President Bush’s visit last week to three of the successor states of the former Soviet Union has drawn strong press reaction. The occasion for his trip, which included Latvia, Russia and Georgia, was the celebration of the Soviet Union’s role in defeating Nazi Germany 60 years ago.
Riga was the first stop on President Bush’s itinerary. Speaking with Judith Latham, host of VOA’s International Press Club, Latvian journalist Paul Laudseps, editorial page editor of Diena [Day] daily newspaper in Riga, said that for people at all levels of Latvian society the visit represented a “big deal.” And they appreciated what President Bush said, demonstrating that he recognized what had happened to the Baltic States and to Central and Eastern Europe after World War II was an “injustice” and that he regretted the Yalta agreement signed in 1945 by the American and Soviet Presidents and the British Prime Minister. According to Paul Laudseps, President Bush demonstrated that the Baltic States will not be forgotten and the Russia “can’t go on pushing its neighbors around”—whether it’s the Baltic States, Ukraine or Georgia.
But in Russia, according to Dimitri Siderov, Washington bureau chief of Kommersant, a business and political daily in Moscow, the Kremlin’s reaction was not at all positive. Mr. Siderov noted that last week Mr. Patrushev, the head of Russia’s FSB, the successor to the old KGB, accused Western non-governmental organizations and the Peace Corps of working with Western intelligence to destabilize the situation in the former Soviet republics. And Mr. Patrushev had even suggested that their goal could be to stir up Russia’s own “velvet revolution.” Furthermore, he indicated that there was “evidence” that foreign NGO’s are trying to set the scene for another revolution in Belarus.
Dmitri Siderov called President Bush’s trip “balanced” and well-planned in the way he first went to Latvia where he made an important speech on freedom and democracy. Mr. Siderov said the U.S. President clearly understood that it would be “impossible’ for him to make a public speech in Moscow of the same magnitude as he had in Riga because he was attending a parade honoring Russia’s participation in the victory of the Allies over Nazi Germany. Dmitri Siderov noted that the Kremlin is displeased with President Bush’s remarks in Riga and Tblilsi.

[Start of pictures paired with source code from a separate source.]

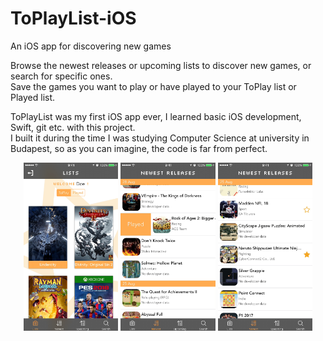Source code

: # ToPlayList-iOS
An iOS app for discovering new games

Browse the newest releases or upcoming lists to discover new games, or search for specific ones.  
Save the games you want to play or have played to your ToPlay list or Played list.  

ToPlayList was my first iOS app ever, I learned basic iOS development, Swift, git etc. with this project.  
I built it during the time I was studying Computer Science at university in Budapest, so as you can imagine, the code is far from perfect.  

<p float="left" align="center">
  <img src="/doc/img/lists.png" width="30%"/>
  <img src="/doc/img/panning.png" width="30%"/> 
  <img src="/doc/img/stars.png" width="30%"/>
</p>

News reporter David Nikoradze of Rustavi 2, Georgia’s leading independent television company, covered President Bush’s recent visit to Tiblisi and his joint press conference with President Mikhail Saakashvili. Mr. Nikoradze described the visit as “vital,” given the timing, which coincided with Georgia’s transition to democracy in the wake of its Rose Revolution. According to David Nikoradze, it symbolizes that “Georgia is not alone.” And that’s important, he said, considering Geogia’s political crisis with Russia and some of its difficulties with those European governments that support the Kremlin on a number of issues. Mr. Nikoradze also noted the as yet unresolved problem of Russia’s military presence in Georgia and its military bases, which he said underscored the need for good relations with Western countries.
The senitive nature of President Bush’s trip was highlighted Wednesday when an American FBI agent revealed that the grenade found near the site where President Bush spoke in Tibilisi was capable of exploding. According to the FBI, it presented a threat to President Bush, President Saakashvili, and tens of thousands of Georgians attended the May 10th speech in Freedom Square.